9th Circuit Judge Rules Star Wars ‘Mediocre and Schlocky’ .

Les décisions rendues par la Cour d’appel du neuvième circuit font très souvent l’objet d’articles de journaux, de programmes câblés, de politique et d’actualités en général. Habituellement, cependant, ce n’est pas l’étoffe des frénésie de fandom de science-fiction.

Cette semaine, cependant, un avis du juge du neuvième circuit Kenneth K. Lee est toutes ces choses, après avoir pesé « comme une question de droit » pour emprunter à l’avocat Ted Franckle tweet de Georges Lucas, Disney, l’émission télévisée The Bachelor et la relative schlockiness des suites de Star Wars.

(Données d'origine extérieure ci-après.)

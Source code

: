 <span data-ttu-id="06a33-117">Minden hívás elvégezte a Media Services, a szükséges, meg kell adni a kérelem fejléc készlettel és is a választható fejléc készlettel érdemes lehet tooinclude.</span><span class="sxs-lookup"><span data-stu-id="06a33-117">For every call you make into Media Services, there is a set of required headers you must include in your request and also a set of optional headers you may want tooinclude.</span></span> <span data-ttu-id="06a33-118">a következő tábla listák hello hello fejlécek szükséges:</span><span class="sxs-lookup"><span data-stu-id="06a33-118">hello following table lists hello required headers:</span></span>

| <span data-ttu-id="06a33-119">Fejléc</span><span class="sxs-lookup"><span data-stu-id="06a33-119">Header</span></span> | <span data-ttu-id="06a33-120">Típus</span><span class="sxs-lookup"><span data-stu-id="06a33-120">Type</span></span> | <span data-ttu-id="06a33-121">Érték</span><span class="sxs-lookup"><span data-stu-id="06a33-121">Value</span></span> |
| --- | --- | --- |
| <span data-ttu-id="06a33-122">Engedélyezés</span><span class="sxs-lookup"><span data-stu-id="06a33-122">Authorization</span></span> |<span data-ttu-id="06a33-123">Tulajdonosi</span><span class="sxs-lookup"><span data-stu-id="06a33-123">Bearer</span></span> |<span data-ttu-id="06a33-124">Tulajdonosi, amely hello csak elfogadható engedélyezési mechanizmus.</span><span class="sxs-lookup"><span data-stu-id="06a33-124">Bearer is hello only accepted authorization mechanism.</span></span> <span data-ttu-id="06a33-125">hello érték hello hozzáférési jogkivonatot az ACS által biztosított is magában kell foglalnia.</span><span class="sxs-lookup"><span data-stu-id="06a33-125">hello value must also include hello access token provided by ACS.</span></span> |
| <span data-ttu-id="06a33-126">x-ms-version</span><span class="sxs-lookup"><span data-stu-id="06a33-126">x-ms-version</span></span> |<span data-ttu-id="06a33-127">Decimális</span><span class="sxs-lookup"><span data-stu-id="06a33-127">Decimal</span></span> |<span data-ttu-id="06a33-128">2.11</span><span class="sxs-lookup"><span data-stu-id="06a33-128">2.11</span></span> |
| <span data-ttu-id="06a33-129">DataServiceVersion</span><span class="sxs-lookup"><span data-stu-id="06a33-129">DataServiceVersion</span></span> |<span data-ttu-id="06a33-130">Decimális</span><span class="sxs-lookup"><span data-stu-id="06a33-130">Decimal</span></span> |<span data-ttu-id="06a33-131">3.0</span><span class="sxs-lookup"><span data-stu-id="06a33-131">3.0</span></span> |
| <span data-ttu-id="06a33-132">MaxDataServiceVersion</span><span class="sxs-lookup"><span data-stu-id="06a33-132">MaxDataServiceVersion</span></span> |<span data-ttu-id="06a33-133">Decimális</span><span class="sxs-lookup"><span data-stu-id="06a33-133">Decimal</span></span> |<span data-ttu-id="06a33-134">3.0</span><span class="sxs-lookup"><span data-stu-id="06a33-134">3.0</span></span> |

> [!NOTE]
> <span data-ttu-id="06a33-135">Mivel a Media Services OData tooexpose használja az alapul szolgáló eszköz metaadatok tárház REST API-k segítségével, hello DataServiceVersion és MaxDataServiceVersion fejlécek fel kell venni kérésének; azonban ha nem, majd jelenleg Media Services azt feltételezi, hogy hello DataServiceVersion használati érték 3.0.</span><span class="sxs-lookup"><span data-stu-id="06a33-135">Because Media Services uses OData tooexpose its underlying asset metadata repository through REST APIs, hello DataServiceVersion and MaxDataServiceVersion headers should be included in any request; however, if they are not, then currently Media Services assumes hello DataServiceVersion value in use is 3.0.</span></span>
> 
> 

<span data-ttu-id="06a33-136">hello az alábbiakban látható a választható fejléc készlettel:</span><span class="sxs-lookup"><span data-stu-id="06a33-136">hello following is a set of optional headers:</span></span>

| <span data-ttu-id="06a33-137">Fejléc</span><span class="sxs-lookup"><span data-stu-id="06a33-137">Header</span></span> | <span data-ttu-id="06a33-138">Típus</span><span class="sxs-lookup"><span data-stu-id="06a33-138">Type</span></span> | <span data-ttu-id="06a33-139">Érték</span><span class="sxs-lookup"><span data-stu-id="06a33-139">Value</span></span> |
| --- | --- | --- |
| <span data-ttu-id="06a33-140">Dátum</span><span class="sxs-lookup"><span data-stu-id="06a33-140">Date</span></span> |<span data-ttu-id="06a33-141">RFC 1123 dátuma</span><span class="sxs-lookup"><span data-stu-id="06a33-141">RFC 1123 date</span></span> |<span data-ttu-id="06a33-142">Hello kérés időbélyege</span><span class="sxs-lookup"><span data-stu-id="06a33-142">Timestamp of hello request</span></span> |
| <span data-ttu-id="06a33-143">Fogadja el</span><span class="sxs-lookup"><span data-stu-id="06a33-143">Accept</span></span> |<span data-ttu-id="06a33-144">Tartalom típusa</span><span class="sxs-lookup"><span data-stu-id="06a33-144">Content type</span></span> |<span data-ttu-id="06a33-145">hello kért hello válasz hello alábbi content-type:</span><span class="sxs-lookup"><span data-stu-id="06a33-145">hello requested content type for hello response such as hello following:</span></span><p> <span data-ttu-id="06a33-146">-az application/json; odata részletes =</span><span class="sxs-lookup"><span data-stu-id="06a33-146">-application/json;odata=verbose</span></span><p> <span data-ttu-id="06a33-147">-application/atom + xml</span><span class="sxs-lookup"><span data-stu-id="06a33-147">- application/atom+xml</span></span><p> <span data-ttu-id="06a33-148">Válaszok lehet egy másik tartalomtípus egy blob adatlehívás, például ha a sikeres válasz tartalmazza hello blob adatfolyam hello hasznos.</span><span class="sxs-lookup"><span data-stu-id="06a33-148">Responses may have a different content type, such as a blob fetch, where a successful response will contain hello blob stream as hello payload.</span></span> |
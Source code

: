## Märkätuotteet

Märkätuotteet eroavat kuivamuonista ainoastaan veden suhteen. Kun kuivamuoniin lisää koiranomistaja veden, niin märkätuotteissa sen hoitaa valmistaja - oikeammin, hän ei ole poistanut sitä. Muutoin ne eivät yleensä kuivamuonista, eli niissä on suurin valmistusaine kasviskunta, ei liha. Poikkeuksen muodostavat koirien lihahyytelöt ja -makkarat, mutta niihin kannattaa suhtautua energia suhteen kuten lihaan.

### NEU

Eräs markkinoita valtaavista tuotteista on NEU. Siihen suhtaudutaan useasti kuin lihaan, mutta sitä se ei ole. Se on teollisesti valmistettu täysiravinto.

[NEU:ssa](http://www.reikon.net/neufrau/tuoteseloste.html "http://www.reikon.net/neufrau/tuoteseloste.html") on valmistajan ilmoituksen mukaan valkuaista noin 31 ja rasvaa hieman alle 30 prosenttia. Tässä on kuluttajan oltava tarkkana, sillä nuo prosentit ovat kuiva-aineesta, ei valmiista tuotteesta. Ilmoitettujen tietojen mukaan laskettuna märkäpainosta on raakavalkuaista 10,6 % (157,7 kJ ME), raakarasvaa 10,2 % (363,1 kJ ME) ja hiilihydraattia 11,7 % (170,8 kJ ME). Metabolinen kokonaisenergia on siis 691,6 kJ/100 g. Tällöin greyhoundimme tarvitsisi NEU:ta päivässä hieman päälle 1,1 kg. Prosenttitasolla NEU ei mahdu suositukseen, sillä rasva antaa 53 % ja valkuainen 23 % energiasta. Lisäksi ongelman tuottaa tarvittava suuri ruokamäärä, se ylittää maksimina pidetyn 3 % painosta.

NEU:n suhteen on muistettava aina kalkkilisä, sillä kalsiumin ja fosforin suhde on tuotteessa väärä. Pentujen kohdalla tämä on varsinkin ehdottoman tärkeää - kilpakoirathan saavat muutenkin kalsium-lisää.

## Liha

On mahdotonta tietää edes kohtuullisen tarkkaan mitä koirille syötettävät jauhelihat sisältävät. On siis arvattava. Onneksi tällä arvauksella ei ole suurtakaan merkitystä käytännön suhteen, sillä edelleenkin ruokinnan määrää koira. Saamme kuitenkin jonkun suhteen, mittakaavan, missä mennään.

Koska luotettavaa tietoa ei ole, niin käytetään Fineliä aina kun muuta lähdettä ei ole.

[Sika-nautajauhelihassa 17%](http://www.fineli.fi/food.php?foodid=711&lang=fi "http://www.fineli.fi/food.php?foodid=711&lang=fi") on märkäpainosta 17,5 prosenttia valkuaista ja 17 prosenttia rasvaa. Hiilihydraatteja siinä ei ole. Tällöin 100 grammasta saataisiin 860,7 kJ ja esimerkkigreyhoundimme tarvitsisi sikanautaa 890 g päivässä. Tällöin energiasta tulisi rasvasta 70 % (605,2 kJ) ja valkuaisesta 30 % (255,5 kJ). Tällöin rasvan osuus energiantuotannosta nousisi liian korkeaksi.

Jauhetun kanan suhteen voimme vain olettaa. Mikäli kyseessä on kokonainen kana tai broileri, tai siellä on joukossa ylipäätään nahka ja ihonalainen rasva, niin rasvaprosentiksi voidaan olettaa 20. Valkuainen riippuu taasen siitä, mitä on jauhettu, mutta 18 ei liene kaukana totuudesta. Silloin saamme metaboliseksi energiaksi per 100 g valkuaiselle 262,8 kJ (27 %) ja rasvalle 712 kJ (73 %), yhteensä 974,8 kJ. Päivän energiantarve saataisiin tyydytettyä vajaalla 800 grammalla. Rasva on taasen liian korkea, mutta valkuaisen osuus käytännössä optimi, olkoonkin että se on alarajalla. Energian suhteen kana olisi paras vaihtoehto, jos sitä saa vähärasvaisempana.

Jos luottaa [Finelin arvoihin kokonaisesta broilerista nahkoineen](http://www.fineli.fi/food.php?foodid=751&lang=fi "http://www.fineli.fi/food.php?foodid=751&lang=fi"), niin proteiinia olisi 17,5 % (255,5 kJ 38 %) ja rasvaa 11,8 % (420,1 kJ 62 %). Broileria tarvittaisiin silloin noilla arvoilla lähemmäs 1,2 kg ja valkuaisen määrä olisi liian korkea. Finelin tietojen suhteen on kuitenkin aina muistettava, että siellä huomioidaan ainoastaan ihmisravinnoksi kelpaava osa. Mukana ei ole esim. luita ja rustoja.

Dans Briseño c. Henderson concernant la promesse de ConAgra de ne pas utiliser « 100 % naturel » dans la commercialisation de l’huile Wesson, la décision du juge Lee soutient que, parce que la société n’est plus propriétaire de la marque, « cette promesse est à peu près aussi significative et durable qu’une proposition dans la version finale. Cérémonie de la rose sur le Bachelor.

Cette salve d’ouverture de la culture pop n’était rien comparée à sa remarque ultérieure.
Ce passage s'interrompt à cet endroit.